I've looked at backbone-relational, but wasn't sure it would do what i need and it looks like a whole lot of stuff I don't need, but if it does work then that'll be worth it and that'll be great. Thanks
1

On the server:

public ActionResult Index()
{
    ViewModel model = ...
    return View(model);
}

and on the client:

@model ViewModel
<script type="text/javascript">
    var model = @Html.Raw(Json.Encode(Model));
    // TODO: the model variable here will represent the 
    // structure you are looking for so you can hook it
    // up with backbone
</script>

and if you are using ASP.NET MVC 2 and the WebForms view engine where the Json.Encode helper is not available you could directly use the JavaScriptSerializer class:

<script type="text/javascript">
    var model = <%= new JavaScriptSerializer.Serialize(Model) %>;
    // TODO: the model variable here will represent the 
    // structure you are looking for so you can hook it
    // up with backbone
</script>

3 Comments

Yes this will give me the json in a javascript variable, but it won't populate my backbone models.
@Raif, sorry, then I didn't understand your question.

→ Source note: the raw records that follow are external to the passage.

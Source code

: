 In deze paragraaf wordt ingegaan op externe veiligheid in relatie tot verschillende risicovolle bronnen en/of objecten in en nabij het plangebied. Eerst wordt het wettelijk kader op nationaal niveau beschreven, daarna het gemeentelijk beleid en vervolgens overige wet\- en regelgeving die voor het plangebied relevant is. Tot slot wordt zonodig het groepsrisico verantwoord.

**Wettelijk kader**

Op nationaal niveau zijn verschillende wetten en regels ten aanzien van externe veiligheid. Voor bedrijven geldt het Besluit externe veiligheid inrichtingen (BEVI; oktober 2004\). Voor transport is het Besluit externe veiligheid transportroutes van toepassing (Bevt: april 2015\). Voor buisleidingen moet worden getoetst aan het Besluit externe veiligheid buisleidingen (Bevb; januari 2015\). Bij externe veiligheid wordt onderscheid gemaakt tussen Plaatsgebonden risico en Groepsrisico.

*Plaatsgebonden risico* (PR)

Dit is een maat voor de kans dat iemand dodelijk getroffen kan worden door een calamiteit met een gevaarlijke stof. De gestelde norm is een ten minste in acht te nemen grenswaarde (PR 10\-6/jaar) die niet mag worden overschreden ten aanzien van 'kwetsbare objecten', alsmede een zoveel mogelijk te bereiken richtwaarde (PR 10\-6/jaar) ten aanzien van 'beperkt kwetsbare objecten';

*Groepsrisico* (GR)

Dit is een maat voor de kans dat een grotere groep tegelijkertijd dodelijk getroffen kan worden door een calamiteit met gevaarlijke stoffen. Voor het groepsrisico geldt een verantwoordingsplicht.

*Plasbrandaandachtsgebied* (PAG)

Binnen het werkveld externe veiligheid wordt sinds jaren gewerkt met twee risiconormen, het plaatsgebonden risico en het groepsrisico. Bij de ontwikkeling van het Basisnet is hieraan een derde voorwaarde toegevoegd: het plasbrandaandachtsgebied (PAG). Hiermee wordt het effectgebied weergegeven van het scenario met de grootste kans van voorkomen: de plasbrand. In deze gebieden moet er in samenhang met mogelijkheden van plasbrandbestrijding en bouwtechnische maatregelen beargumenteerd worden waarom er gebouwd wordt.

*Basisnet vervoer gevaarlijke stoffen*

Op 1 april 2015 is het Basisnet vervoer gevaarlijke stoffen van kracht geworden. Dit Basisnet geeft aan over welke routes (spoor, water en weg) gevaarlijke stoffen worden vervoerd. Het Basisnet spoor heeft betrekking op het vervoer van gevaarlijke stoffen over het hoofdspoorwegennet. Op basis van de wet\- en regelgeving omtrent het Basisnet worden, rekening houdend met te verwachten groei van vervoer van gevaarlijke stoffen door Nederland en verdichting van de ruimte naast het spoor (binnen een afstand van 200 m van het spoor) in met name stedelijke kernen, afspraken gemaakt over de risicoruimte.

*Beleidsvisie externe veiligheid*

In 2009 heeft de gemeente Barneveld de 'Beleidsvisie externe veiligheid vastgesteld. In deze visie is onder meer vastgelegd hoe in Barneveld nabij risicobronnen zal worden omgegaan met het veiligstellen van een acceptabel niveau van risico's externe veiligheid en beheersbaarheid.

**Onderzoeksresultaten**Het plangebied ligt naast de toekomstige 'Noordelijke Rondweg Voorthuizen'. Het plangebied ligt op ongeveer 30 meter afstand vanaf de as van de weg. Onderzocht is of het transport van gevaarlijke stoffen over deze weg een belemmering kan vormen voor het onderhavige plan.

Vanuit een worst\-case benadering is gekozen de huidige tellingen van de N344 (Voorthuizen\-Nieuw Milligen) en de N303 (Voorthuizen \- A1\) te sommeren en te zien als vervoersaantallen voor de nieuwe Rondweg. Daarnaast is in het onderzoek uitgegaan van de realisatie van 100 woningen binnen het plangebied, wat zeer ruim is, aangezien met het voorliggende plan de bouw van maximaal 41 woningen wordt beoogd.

It seems that it is backbone related and has nothing to do with ASP.NET MVC.
that's correct except that the server is running mvc and producing a rich viewmodel that it returns to the client. Backbone generally, advocates ( if I understand correctly ) having the each object call to the server to be populated individually, or each type of model rather then sending up a lot of data at once.